PROVIDED RECORDS:
====================

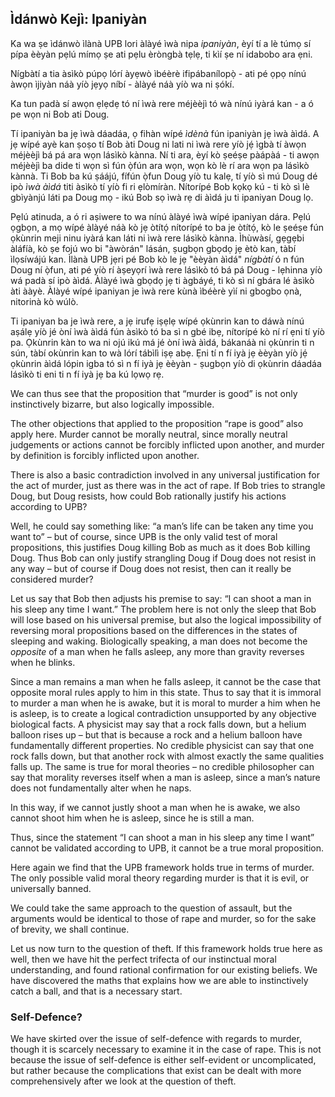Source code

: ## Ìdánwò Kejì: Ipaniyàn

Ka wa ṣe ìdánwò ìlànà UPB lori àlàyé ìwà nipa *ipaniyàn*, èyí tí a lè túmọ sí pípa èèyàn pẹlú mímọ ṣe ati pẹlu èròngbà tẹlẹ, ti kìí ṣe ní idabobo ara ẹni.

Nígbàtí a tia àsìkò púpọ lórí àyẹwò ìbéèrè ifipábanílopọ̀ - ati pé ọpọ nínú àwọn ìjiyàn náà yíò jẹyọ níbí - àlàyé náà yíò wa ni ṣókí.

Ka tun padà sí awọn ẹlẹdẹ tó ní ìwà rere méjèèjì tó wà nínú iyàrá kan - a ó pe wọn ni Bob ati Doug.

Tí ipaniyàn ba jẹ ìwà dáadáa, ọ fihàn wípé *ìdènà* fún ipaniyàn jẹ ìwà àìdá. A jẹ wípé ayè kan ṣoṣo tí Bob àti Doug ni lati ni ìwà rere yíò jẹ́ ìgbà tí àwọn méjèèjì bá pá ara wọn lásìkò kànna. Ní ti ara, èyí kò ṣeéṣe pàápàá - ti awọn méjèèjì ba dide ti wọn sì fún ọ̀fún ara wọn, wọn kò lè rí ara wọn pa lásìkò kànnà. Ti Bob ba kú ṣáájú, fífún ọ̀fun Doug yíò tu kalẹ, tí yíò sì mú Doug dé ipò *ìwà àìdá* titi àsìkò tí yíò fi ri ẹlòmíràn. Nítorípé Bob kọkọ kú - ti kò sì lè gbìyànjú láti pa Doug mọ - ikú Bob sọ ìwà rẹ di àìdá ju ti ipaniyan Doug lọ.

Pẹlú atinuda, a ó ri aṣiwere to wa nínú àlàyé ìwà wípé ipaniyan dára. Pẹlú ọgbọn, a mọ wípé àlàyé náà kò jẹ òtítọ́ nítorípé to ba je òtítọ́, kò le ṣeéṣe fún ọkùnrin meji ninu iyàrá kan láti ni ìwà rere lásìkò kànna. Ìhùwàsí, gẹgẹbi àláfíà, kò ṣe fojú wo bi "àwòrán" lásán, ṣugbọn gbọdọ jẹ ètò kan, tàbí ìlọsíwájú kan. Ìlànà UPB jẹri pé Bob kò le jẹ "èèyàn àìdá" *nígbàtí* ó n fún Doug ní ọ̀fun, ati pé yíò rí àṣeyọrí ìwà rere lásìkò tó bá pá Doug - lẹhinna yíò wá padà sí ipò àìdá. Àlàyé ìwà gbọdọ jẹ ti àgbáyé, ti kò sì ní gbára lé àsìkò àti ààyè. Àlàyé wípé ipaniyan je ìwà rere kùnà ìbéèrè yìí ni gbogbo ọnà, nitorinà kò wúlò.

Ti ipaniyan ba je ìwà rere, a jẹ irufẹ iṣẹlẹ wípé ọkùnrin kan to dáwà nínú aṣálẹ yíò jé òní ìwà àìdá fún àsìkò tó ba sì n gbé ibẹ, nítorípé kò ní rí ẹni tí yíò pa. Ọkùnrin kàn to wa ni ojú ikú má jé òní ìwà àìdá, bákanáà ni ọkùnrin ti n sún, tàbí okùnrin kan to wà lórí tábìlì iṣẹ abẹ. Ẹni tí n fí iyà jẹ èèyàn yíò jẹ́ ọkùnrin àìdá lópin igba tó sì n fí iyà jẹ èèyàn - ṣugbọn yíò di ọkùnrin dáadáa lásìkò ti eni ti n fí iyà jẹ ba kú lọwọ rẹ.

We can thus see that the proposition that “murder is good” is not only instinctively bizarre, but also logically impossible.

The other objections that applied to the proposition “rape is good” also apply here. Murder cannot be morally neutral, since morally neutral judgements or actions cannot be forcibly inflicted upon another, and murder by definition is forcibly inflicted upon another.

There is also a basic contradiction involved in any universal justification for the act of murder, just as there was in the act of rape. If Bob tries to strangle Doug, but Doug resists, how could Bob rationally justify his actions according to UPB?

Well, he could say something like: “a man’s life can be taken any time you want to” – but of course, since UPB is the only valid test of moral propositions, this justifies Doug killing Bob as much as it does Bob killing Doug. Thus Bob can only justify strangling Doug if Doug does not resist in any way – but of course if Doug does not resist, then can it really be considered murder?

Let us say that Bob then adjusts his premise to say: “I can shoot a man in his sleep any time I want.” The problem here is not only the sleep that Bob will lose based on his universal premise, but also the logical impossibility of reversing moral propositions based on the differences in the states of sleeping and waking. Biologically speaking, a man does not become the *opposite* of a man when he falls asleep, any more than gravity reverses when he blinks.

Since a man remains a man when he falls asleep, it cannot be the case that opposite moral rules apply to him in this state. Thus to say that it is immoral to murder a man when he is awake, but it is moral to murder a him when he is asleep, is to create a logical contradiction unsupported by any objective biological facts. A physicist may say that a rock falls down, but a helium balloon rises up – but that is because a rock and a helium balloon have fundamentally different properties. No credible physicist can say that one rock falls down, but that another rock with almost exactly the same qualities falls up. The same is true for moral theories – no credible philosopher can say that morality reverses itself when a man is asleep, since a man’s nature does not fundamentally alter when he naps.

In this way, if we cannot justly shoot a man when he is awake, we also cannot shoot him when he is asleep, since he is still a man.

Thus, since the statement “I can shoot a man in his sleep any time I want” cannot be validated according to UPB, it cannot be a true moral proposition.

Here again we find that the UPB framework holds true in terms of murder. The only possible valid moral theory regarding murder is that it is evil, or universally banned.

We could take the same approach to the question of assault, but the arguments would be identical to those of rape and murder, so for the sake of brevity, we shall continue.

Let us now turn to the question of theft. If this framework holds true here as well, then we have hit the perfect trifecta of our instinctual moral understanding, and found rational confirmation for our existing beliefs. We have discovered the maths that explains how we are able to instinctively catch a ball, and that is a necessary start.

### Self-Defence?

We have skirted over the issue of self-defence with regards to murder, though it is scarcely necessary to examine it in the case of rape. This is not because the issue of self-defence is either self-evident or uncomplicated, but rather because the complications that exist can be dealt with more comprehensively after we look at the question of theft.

====================

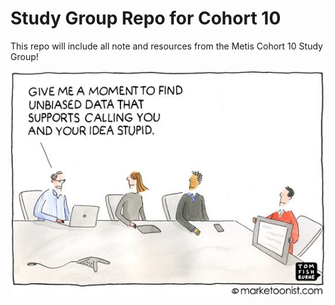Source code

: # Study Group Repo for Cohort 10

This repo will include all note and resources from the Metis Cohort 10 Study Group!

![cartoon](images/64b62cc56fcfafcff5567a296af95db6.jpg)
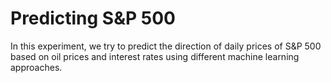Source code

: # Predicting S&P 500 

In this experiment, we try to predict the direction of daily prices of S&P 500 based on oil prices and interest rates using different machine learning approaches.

====================

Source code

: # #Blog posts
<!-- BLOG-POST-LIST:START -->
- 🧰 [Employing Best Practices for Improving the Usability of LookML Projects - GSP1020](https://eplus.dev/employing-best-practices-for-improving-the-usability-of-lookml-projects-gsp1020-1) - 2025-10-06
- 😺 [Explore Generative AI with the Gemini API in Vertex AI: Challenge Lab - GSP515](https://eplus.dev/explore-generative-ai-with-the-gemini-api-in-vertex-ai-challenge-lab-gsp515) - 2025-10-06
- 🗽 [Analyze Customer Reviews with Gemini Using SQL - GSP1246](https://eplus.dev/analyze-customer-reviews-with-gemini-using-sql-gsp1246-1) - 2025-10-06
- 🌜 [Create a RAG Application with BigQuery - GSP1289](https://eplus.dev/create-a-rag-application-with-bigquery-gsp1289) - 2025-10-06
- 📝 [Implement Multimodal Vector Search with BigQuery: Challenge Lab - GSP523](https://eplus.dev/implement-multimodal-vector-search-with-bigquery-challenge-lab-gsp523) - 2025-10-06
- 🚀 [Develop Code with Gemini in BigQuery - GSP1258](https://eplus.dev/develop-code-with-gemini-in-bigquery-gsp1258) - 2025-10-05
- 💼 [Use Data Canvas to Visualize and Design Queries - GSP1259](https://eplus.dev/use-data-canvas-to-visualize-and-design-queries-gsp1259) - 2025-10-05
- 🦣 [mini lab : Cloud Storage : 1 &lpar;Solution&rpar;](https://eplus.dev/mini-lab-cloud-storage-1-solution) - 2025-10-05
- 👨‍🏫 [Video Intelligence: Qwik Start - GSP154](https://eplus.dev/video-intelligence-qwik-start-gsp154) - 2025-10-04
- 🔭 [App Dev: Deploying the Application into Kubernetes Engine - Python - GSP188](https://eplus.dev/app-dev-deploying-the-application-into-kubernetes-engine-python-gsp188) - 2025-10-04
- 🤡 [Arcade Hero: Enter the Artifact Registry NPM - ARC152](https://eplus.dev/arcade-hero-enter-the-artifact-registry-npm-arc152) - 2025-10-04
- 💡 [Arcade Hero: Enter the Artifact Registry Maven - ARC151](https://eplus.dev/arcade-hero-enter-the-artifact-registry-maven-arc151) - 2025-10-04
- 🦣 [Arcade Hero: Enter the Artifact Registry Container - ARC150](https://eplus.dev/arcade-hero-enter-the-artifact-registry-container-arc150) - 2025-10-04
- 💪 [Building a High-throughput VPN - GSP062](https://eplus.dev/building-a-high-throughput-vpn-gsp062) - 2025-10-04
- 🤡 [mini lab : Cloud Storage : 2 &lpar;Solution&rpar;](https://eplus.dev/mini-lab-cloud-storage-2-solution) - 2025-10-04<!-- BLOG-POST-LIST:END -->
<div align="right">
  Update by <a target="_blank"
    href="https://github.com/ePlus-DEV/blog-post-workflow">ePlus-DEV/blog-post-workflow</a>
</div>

====================

TASK DIRECTIONS: From the data above, copy each line that has the string "Application".

TASK ANSWER:
- 🌜 [Create a RAG Application with BigQuery - GSP1289](https://eplus.dev/create-a-rag-application-with-bigquery-gsp1289) - 2025-10-06
- 🔭 [App Dev: Deploying the Application into Kubernetes Engine - Python - GSP188](https://eplus.dev/app-dev-deploying-the-application-into-kubernetes-engine-python-gsp188) - 2025-10-04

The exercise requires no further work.